*** Data listing ***
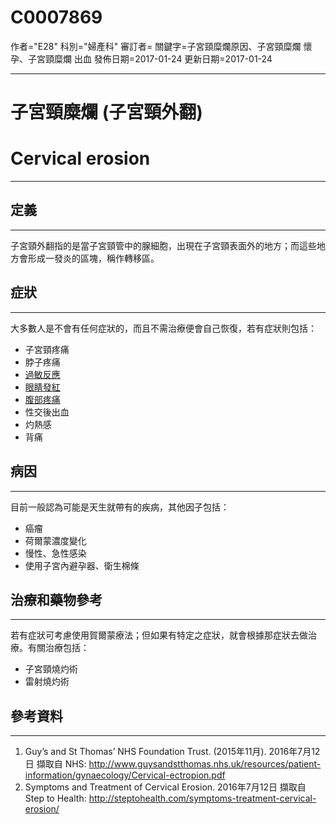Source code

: # C0007869
作者="E28"
科別="婦產科"
審訂者=
關鍵字=子宮頸糜爛原因、子宮頸糜爛 懷孕、子宮頸糜爛 出血
發佈日期=2017-01-24
更新日期=2017-01-24

----------
# 子宮頸糜爛 (子宮頸外翻)
# Cervical erosion
----------
## 定義
----------

子宮頸外翻指的是當子宮頸管中的腺細胞，出現在子宮頸表面外的地方；而這些地方會形成一發炎的區塊，稱作轉移區。

## 症狀
----------

大多數人是不會有任何症狀的，而且不需治療便會自己恢復，若有症狀則包括：

- 子宮頸疼痛
- 脖子疼痛
- [過敏反應](C1527304)
- [眼睛發紅](C0235267-01)
- [腹部疼痛](C0000737)
- 性交後出血
- 灼熱感
- 背痛
## 病因
----------

目前一般認為可能是天生就帶有的疾病，其他因子包括：

- 癌瘤
- 荷爾蒙濃度變化
- 慢性、急性感染
- 使用子宮內避孕器、衛生棉條
## 治療和藥物參考
----------

若有症狀可考慮使用賀爾蒙療法；但如果有特定之症狀，就會根據那症狀去做治療。有關治療包括：

- 子宮頸燒灼術
- 雷射燒灼術
## 參考資料
----------
1. Guy’s and St Thomas’ NHS Foundation Trust. (2015年11月). 2016年7月12日 擷取自 NHS: http://www.guysandstthomas.nhs.uk/resources/patient-information/gynaecology/Cervical-ectropion.pdf
2. Symptoms and Treatment of Cervical Erosion.  2016年7月12日 擷取自 Step to Health: http://steptohealth.com/symptoms-treatment-cervical-erosion/

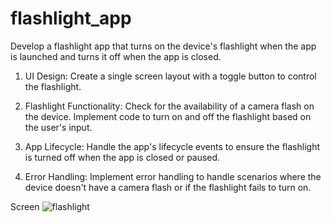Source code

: # flashlight_app

Develop a flashlight app that turns on the device's flashlight when the app is
launched and turns it off when the app is closed.

1. UI Design: Create a single screen layout with a toggle button to control the
flashlight.

2. Flashlight Functionality: Check for the availability of a camera flash on the
device. Implement code to turn on and off the flashlight based on the user's
input.

3. App Lifecycle: Handle the app's lifecycle events to ensure the flashlight is turned off when the app is closed or paused.

4. Error Handling: Implement error handling to handle scenarios where the device
doesn't have a camera flash or if the flashlight fails to turn on.

Screen
![flashlight](https://github.com/Rafia-Syed/Flashlight-App-CodSoft/assets/126063520/dc2090fc-aa63-49cf-b155-7060e31d828a)
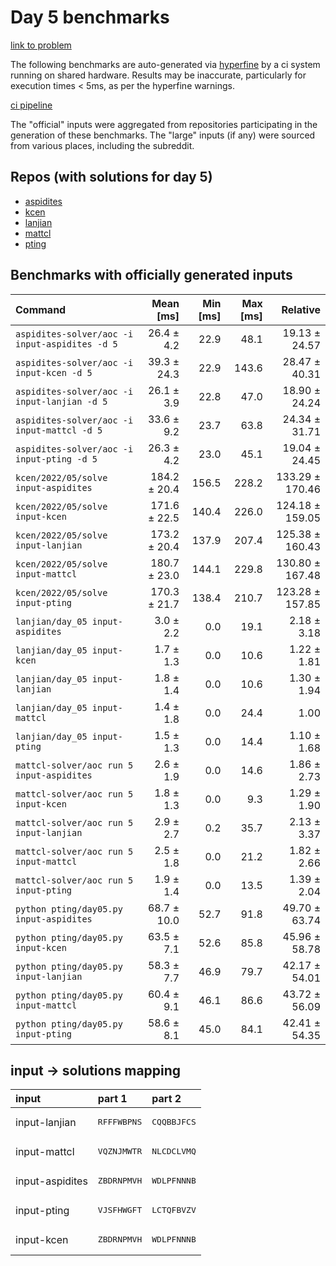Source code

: # Day 5 benchmarks

[link to problem](http://adventofcode.com/2022/day/5)

The following benchmarks are auto-generated via [hyperfine](https://github.com/sharkdp/hyperfine) by a ci system running on shared hardware. Results may be inaccurate, particularly for execution times < 5ms, as per the hyperfine warnings.

[ci pipeline](http://ci.papercode.net:8080/teams/aoc2022/pipelines/aoc-compare-2022)

The "official" inputs were aggregated from repositories participating in the generation of these benchmarks. The "large" inputs (if any) were sourced from various places, including the subreddit.

## Repos (with solutions for day 5)


- [aspidites](https://github.com/aspidites/aoc2022)
- [kcen](https://github.com/kcen/AdventOfCode)
- [lanjian](https://github.com/LanJian/aoc-2022)
- [mattcl](https://github.com/mattcl/aoc2022)
- [pting](https://github.com/pting/aoc2022)

## Benchmarks with officially generated inputs
| Command | Mean [ms] | Min [ms] | Max [ms] | Relative |
|:---|---:|---:|---:|---:|
| `aspidites-solver/aoc -i input-aspidites -d 5` | 26.4 ± 4.2 | 22.9 | 48.1 | 19.13 ± 24.57 |
| `aspidites-solver/aoc -i input-kcen -d 5` | 39.3 ± 24.3 | 22.9 | 143.6 | 28.47 ± 40.31 |
| `aspidites-solver/aoc -i input-lanjian -d 5` | 26.1 ± 3.9 | 22.8 | 47.0 | 18.90 ± 24.24 |
| `aspidites-solver/aoc -i input-mattcl -d 5` | 33.6 ± 9.2 | 23.7 | 63.8 | 24.34 ± 31.71 |
| `aspidites-solver/aoc -i input-pting -d 5` | 26.3 ± 4.2 | 23.0 | 45.1 | 19.04 ± 24.45 |
| `kcen/2022/05/solve input-aspidites` | 184.2 ± 20.4 | 156.5 | 228.2 | 133.29 ± 170.46 |
| `kcen/2022/05/solve input-kcen` | 171.6 ± 22.5 | 140.4 | 226.0 | 124.18 ± 159.05 |
| `kcen/2022/05/solve input-lanjian` | 173.2 ± 20.4 | 137.9 | 207.4 | 125.38 ± 160.43 |
| `kcen/2022/05/solve input-mattcl` | 180.7 ± 23.0 | 144.1 | 229.8 | 130.80 ± 167.48 |
| `kcen/2022/05/solve input-pting` | 170.3 ± 21.7 | 138.4 | 210.7 | 123.28 ± 157.85 |
| `lanjian/day_05 input-aspidites` | 3.0 ± 2.2 | 0.0 | 19.1 | 2.18 ± 3.18 |
| `lanjian/day_05 input-kcen` | 1.7 ± 1.3 | 0.0 | 10.6 | 1.22 ± 1.81 |
| `lanjian/day_05 input-lanjian` | 1.8 ± 1.4 | 0.0 | 10.6 | 1.30 ± 1.94 |
| `lanjian/day_05 input-mattcl` | 1.4 ± 1.8 | 0.0 | 24.4 | 1.00 |
| `lanjian/day_05 input-pting` | 1.5 ± 1.3 | 0.0 | 14.4 | 1.10 ± 1.68 |
| `mattcl-solver/aoc run 5 input-aspidites` | 2.6 ± 1.9 | 0.0 | 14.6 | 1.86 ± 2.73 |
| `mattcl-solver/aoc run 5 input-kcen` | 1.8 ± 1.3 | 0.0 | 9.3 | 1.29 ± 1.90 |
| `mattcl-solver/aoc run 5 input-lanjian` | 2.9 ± 2.7 | 0.2 | 35.7 | 2.13 ± 3.37 |
| `mattcl-solver/aoc run 5 input-mattcl` | 2.5 ± 1.8 | 0.0 | 21.2 | 1.82 ± 2.66 |
| `mattcl-solver/aoc run 5 input-pting` | 1.9 ± 1.4 | 0.0 | 13.5 | 1.39 ± 2.04 |
| `python pting/day05.py input-aspidites` | 68.7 ± 10.0 | 52.7 | 91.8 | 49.70 ± 63.74 |
| `python pting/day05.py input-kcen` | 63.5 ± 7.1 | 52.6 | 85.8 | 45.96 ± 58.78 |
| `python pting/day05.py input-lanjian` | 58.3 ± 7.7 | 46.9 | 79.7 | 42.17 ± 54.01 |
| `python pting/day05.py input-mattcl` | 60.4 ± 9.1 | 46.1 | 86.6 | 43.72 ± 56.09 |
| `python pting/day05.py input-pting` | 58.6 ± 8.1 | 45.0 | 84.1 | 42.41 ± 54.35 |

## input -> solutions mapping
|input|part 1|part 2|
|:---|:---|:---|
|input-lanjian|<pre>RFFFWBPNS</pre>|<pre>CQQBBJFCS</pre>|
|input-mattcl|<pre>VQZNJMWTR</pre>|<pre>NLCDCLVMQ</pre>|
|input-aspidites|<pre>ZBDRNPMVH</pre>|<pre>WDLPFNNNB</pre>|
|input-pting|<pre>VJSFHWGFT</pre>|<pre>LCTQFBVZV</pre>|
|input-kcen|<pre>ZBDRNPMVH</pre>|<pre>WDLPFNNNB</pre>|
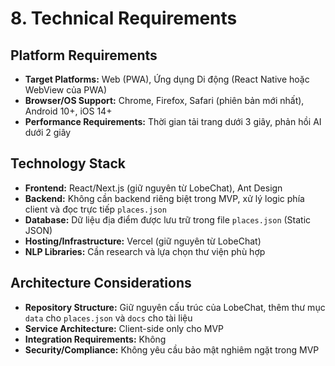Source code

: # 8. Technical Requirements

## Platform Requirements
- **Target Platforms:** Web (PWA), Ứng dụng Di động (React Native hoặc WebView của PWA)
- **Browser/OS Support:** Chrome, Firefox, Safari (phiên bản mới nhất), Android 10+, iOS 14+
- **Performance Requirements:** Thời gian tải trang dưới 3 giây, phản hồi AI dưới 2 giây

## Technology Stack
- **Frontend:** React/Next.js (giữ nguyên từ LobeChat), Ant Design
- **Backend:** Không cần backend riêng biệt trong MVP, xử lý logic phía client và đọc trực tiếp `places.json`
- **Database:** Dữ liệu địa điểm được lưu trữ trong file `places.json` (Static JSON)
- **Hosting/Infrastructure:** Vercel (giữ nguyên từ LobeChat)
- **NLP Libraries:** Cần research và lựa chọn thư viện phù hợp

## Architecture Considerations
- **Repository Structure:** Giữ nguyên cấu trúc của LobeChat, thêm thư mục `data` cho `places.json` và `docs` cho tài liệu
- **Service Architecture:** Client-side only cho MVP
- **Integration Requirements:** Không
- **Security/Compliance:** Không yêu cầu bảo mật nghiêm ngặt trong MVP
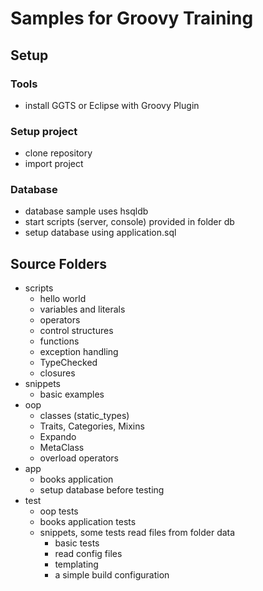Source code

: # Samples for Groovy Training

## Setup

### Tools
* install GGTS or Eclipse with Groovy Plugin

### Setup project
* clone repository
* import project

### Database
* database sample uses hsqldb
* start scripts (server, console) provided in folder db
* setup database using application.sql


## Source Folders

* scripts
    * hello world
    * variables and literals
    * operators
    * control structures
    * functions
    * exception handling
    * TypeChecked
    * closures
* snippets
    * basic examples
* oop
    * classes (static_types)
    * Traits, Categories, Mixins
    * Expando
    * MetaClass
    * overload operators
* app
    * books application
    * setup database before testing 
* test
    * oop tests
    * books application tests
    * snippets, some tests read files from folder data
        * basic tests
        * read config files
        * templating
        * a simple build configuration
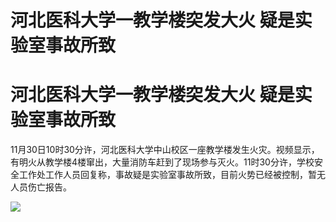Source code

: # 河北医科大学一教学楼突发大火 疑是实验室事故所致

# 河北医科大学一教学楼突发大火 疑是实验室事故所致

11月30日10时30分许，河北医科大学中山校区一座教学楼发生火灾。视频显示，有明火从教学楼4楼窜出，大量消防车赶到了现场参与灭火。11时30分许，学校安全工作处工作人员回复称，事故疑是实验室事故所致，目前火势已经被控制，暂无人员伤亡报告。

![](https://inews.gtimg.com/news_bt/OWl8IO4hHNfxbCQg125Zj6zG_tSbO8MatqS_PtNYhJvwMAA/1000)

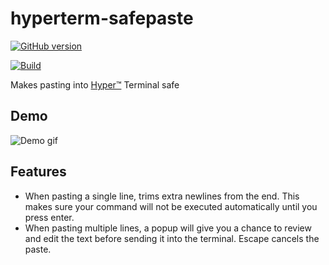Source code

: # hyperterm-safepaste

[![GitHub version](https://badge.fury.io/gh/trystan2k%2Fhyperterm-safepaste.svg)](https://badge.fury.io/gh/trystan2k%2Fhyperterm-safepaste)

[![Build](https://github.com/trystan2k/hyperterm-safepaste/workflows/Build-CI/badge.svg)](https://github.com/trystan2k/hyperterm-safepaste/actions)


Makes pasting into [Hyper™](https://hyper.is/) Terminal safe

## Demo

![Demo gif](https://raw.githubusercontent.com/zsol/hyperterm-safepaste/master/demo.gif)

## Features

- When pasting a single line, trims extra newlines from the end. This makes sure your command will not be executed automatically until you press enter.
- When pasting multiple lines, a popup will give you a chance to review and edit the text before sending it into the terminal. Escape cancels the paste.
*** End of Data listing ***
Task brief → Go through the entries above and copy out every line that includes the word "Requirements".

Exercise solution →
: # 8. Technical Requirements
## Platform Requirements
- **Performance Requirements:** Thời gian tải trang dưới 3 giây, phản hồi AI dưới 2 giây
- **Integration Requirements:** Không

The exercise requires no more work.